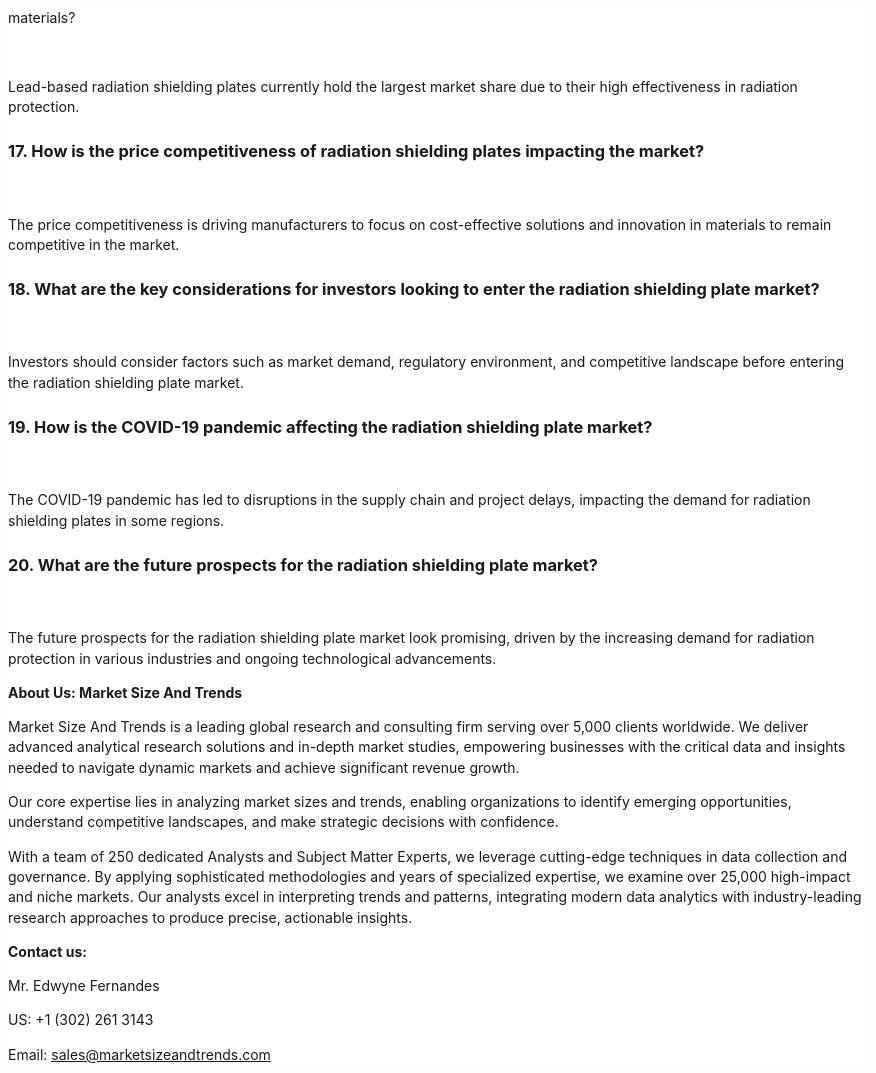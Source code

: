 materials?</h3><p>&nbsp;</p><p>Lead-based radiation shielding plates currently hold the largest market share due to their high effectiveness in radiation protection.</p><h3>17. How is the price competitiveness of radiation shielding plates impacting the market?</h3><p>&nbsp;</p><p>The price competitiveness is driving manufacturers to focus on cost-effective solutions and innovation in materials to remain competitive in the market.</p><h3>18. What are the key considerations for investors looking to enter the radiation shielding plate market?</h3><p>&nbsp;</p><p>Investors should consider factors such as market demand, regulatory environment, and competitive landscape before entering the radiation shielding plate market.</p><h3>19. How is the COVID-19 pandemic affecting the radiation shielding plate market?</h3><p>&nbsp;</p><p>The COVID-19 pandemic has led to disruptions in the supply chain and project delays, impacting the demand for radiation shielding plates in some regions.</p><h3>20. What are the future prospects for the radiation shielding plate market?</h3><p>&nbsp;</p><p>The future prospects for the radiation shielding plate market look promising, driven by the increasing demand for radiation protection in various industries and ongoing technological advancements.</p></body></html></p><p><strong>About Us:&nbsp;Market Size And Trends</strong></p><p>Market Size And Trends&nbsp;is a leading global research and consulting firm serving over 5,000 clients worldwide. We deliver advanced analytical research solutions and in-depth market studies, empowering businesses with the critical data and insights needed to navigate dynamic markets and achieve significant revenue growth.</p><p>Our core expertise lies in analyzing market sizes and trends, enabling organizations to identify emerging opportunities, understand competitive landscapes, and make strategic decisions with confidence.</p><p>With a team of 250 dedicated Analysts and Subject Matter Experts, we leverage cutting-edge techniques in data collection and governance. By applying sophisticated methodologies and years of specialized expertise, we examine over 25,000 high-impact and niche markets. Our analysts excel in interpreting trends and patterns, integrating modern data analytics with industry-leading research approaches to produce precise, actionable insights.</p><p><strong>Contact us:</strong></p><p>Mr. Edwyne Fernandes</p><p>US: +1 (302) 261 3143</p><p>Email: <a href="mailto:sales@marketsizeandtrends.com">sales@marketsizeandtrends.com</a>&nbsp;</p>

==

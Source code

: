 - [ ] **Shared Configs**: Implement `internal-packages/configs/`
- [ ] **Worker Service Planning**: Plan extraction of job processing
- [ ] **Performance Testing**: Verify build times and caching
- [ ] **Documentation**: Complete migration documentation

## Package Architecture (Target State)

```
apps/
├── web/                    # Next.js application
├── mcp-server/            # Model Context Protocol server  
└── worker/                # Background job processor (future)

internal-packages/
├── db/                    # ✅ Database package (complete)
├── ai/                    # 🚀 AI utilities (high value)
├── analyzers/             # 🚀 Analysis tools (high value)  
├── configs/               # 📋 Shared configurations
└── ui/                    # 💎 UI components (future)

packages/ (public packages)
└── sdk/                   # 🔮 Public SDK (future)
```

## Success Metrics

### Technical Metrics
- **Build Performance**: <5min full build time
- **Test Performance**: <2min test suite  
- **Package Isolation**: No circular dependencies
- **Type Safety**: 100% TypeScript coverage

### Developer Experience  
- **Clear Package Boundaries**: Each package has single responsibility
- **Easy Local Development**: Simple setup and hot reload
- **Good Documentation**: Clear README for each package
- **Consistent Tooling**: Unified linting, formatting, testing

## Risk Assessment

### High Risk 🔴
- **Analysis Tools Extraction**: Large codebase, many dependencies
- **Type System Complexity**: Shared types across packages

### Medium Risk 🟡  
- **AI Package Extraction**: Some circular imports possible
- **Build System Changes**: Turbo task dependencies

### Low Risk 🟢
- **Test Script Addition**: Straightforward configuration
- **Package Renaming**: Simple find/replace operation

-- EXERCISE DETAILS --
The lines above that hold "Performance" are the result; show every one of them.

-- EXERCISE RESULT --
- [ ] **Performance Testing**: Verify build times and caching
- **Build Performance**: <5min full build time
- **Test Performance**: <2min test suite  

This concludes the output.